- EXERCISE OBJECTIVE -
All lines of the records below that contain the word "ensure" must be listed.

---------- RECORDS

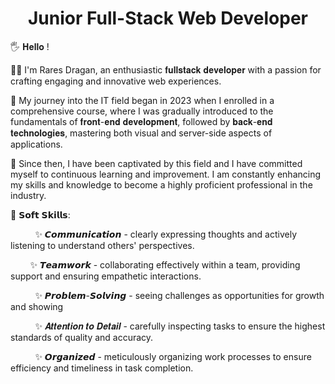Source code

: <h1 align='center'>Junior Full-Stack Web Developer</h1>

<p>🖐 𝐇𝐞𝐥𝐥𝐨 !</p>

<p>👨‍💻 I'm Rares Dragan, an enthusiastic 𝐟𝐮𝐥𝐥𝐬𝐭𝐚𝐜𝐤 𝐝𝐞𝐯𝐞𝐥𝐨𝐩𝐞𝐫 with a passion for crafting engaging and innovative web experiences. </p>
<p>👣 My journey into the IT field began in 2023 when I enrolled in a comprehensive course, where I was gradually introduced to the fundamentals of 𝐟𝐫𝐨𝐧𝐭-𝐞𝐧𝐝 𝐝𝐞𝐯𝐞𝐥𝐨𝐩𝐦𝐞𝐧𝐭, followed by 𝐛𝐚𝐜𝐤-𝐞𝐧𝐝 𝐭𝐞𝐜𝐡𝐧𝐨𝐥𝐨𝐠𝐢𝐞𝐬, mastering both visual and server-side aspects of applications.</p>
<p>🚀 Since then, I have been captivated by this field and I have committed myself to continuous learning and improvement. I am constantly enhancing my skills and knowledge to become a highly proficient professional in the industry.</p>

<p>🌟 𝗦𝗼𝗳𝘁 𝗦𝗸𝗶𝗹𝗹𝘀: </p>
<p>‎‎ ‎ ‎ ‎ ‎ ‎ ‎ ‎ ‎ ‎ ‎✨ 𝘾𝙤𝙢𝙢𝙪𝙣𝙞𝙘𝙖𝙩𝙞𝙤𝙣 - clearly expressing thoughts and actively listening to understand others' perspectives.</p>
<p>‎ ‎ ‎ ‎ ‎ ‎ ‎ ‎ ‎✨ 𝙏𝙚𝙖𝙢𝙬𝙤𝙧𝙠 - collaborating effectively within a team, providing support and ensuring empathetic interactions.</p>
<p>‎ ‎ ‎ ‎ ‎ ‎ ‎ ‎ ‎ ‎ ‎‎✨ 𝙋𝙧𝙤𝙗𝙡𝙚𝙢-𝙎𝙤𝙡𝙫𝙞𝙣𝙜 - seeing challenges as opportunities for growth and showing </p>
<p>‎ ‎ ‎ ‎ ‎ ‎ ‎ ‎ ‎ ‎ ‎✨ 𝑨𝒕𝒕𝒆𝒏𝒕𝒊𝒐𝒏 𝒕𝒐 𝑫𝒆𝒕𝒂𝒊𝒍 - carefully inspecting tasks to ensure the highest standards of quality and accuracy.</p>
<p>‎ ‎ ‎ ‎ ‎ ‎ ‎ ‎ ‎ ‎ ‎‎‎✨ 𝙊𝙧𝙜𝙖𝙣𝙞𝙯𝙚𝙙 - meticulously organizing work processes to ensure efficiency and timeliness in task completion.</p>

--------------------

- REPLY TO THE EXERCISE -
<p>‎ ‎ ‎ ‎ ‎ ‎ ‎ ‎ ‎ ‎ ‎✨ 𝑨𝒕𝒕𝒆𝒏𝒕𝒊𝒐𝒏 𝒕𝒐 𝑫𝒆𝒕𝒂𝒊𝒍 - carefully inspecting tasks to ensure the highest standards of quality and accuracy.</p>
<p>‎ ‎ ‎ ‎ ‎ ‎ ‎ ‎ ‎ ‎ ‎‎‎✨ 𝙊𝙧𝙜𝙖𝙣𝙞𝙯𝙚𝙙 - meticulously organizing work processes to ensure efficiency and timeliness in task completion.</p>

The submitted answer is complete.